* _WHAT YOU ARE ASKED TO DO_
Go through the entries and copy every line that has the string "zero" in it.

(Saved entries)
────────────────────

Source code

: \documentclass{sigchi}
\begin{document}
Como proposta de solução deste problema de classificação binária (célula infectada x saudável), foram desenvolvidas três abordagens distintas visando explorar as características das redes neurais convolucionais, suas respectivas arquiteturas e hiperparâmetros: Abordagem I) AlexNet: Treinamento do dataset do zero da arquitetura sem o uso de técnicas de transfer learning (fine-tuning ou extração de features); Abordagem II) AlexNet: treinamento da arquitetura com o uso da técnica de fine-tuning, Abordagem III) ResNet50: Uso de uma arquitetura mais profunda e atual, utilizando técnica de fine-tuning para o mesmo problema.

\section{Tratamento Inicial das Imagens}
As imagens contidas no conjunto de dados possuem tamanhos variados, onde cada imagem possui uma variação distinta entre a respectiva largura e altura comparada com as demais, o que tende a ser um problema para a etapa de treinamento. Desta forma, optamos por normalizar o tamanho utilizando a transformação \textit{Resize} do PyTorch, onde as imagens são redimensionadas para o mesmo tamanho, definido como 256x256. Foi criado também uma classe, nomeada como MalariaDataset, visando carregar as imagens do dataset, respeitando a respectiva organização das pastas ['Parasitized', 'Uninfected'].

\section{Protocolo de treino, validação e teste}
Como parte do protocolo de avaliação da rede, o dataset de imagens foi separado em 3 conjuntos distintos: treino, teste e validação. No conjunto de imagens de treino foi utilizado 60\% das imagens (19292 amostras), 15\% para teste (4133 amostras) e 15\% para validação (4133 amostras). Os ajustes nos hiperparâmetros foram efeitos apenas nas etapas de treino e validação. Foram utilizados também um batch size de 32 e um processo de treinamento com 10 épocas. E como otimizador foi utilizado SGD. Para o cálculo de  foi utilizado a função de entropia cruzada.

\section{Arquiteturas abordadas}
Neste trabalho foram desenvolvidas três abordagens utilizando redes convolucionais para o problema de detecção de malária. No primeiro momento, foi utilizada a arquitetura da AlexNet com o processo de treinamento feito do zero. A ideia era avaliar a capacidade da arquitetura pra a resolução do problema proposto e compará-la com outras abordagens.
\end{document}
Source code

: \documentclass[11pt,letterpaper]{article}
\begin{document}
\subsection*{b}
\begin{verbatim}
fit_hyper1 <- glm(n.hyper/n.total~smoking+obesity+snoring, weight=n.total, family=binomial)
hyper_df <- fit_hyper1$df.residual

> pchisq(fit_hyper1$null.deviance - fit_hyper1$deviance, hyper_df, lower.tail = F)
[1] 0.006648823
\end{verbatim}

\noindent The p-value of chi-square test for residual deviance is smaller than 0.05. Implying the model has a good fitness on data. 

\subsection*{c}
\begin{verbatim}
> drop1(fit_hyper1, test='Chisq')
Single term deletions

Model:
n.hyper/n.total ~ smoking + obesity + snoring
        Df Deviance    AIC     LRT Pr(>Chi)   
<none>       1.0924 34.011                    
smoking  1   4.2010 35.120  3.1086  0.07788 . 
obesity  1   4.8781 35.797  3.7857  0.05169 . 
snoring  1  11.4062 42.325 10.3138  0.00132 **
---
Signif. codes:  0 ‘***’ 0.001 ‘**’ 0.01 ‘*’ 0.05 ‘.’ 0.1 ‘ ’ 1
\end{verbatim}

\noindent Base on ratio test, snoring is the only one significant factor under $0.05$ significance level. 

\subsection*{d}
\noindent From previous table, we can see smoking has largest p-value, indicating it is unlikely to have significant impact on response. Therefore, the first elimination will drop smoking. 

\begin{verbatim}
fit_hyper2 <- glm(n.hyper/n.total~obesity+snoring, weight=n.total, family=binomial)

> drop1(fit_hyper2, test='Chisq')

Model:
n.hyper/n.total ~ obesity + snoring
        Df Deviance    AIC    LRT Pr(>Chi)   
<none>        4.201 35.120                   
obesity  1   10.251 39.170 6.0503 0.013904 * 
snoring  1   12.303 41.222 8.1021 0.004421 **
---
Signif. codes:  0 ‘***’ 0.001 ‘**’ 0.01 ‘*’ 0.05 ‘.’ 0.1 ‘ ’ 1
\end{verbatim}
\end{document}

────────────────────

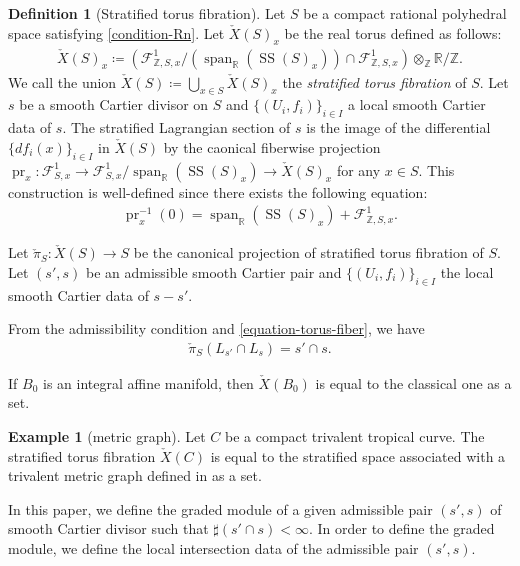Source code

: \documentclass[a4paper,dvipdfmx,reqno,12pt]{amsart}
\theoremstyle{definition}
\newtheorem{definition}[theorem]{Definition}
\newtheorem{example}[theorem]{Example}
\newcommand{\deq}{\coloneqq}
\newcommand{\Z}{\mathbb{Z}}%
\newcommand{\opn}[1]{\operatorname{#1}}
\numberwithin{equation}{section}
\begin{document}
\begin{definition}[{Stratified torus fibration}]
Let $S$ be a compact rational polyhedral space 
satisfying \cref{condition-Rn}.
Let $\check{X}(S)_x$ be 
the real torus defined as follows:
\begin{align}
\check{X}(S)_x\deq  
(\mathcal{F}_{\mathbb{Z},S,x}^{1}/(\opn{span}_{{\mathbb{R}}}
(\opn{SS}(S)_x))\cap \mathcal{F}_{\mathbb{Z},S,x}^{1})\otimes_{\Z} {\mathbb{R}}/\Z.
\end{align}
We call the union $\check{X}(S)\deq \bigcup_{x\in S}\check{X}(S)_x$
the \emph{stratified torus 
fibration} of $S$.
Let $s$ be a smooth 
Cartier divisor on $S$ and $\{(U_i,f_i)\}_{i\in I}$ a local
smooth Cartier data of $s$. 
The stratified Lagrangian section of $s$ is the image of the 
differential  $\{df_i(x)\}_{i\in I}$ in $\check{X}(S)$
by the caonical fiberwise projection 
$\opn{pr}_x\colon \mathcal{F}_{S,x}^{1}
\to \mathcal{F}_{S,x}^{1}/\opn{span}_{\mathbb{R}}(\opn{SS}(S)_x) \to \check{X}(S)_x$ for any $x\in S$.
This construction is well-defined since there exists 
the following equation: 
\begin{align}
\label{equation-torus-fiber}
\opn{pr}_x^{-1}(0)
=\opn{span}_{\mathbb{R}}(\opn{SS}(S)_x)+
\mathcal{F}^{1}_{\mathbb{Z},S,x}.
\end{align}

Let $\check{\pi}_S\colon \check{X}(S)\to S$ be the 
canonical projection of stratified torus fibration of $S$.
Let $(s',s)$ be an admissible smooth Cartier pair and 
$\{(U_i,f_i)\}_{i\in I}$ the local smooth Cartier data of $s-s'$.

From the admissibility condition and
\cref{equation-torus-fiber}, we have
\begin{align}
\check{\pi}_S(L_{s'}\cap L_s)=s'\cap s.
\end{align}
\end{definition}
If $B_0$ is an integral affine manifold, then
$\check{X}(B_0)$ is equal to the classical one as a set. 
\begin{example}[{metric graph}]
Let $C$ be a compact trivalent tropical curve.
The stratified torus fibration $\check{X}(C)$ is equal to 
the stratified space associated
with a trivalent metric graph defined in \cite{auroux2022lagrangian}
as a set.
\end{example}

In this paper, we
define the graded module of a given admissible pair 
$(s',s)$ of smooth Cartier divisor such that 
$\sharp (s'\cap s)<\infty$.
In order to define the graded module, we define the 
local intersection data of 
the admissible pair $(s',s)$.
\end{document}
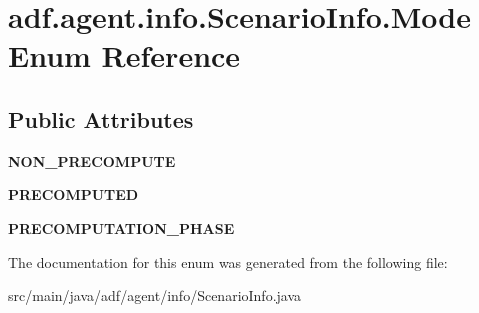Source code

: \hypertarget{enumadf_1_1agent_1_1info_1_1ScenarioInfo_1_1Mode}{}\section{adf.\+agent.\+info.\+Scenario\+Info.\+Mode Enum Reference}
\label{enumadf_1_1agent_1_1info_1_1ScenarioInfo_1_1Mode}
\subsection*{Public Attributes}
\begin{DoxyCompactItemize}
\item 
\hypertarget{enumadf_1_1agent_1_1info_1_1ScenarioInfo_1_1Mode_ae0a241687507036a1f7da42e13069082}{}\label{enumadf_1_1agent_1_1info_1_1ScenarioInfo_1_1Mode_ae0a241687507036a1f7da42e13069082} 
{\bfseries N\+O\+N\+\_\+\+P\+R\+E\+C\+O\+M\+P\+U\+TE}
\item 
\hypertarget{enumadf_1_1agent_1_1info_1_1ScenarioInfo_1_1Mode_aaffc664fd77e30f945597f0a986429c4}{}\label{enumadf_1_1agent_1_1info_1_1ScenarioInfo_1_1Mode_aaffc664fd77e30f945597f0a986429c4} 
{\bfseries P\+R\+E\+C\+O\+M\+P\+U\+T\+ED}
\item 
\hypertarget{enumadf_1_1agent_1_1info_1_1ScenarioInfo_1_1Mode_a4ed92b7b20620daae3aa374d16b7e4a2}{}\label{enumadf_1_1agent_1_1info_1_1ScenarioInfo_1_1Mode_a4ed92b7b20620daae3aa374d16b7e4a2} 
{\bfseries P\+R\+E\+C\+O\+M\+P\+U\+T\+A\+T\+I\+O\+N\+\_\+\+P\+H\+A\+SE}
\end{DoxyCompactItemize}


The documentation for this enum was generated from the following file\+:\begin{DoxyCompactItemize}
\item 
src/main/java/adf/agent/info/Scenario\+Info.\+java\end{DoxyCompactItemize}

────────────────────

* _ANSWER SECTION_
Como proposta de solução deste problema de classificação binária (célula infectada x saudável), foram desenvolvidas três abordagens distintas visando explorar as características das redes neurais convolucionais, suas respectivas arquiteturas e hiperparâmetros: Abordagem I) AlexNet: Treinamento do dataset do zero da arquitetura sem o uso de técnicas de transfer learning (fine-tuning ou extração de features); Abordagem II) AlexNet: treinamento da arquitetura com o uso da técnica de fine-tuning, Abordagem III) ResNet50: Uso de uma arquitetura mais profunda e atual, utilizando técnica de fine-tuning para o mesmo problema.
Neste trabalho foram desenvolvidas três abordagens utilizando redes convolucionais para o problema de detecção de malária. No primeiro momento, foi utilizada a arquitetura da AlexNet com o processo de treinamento feito do zero. A ideia era avaliar a capacidade da arquitetura pra a resolução do problema proposto e compará-la com outras abordagens.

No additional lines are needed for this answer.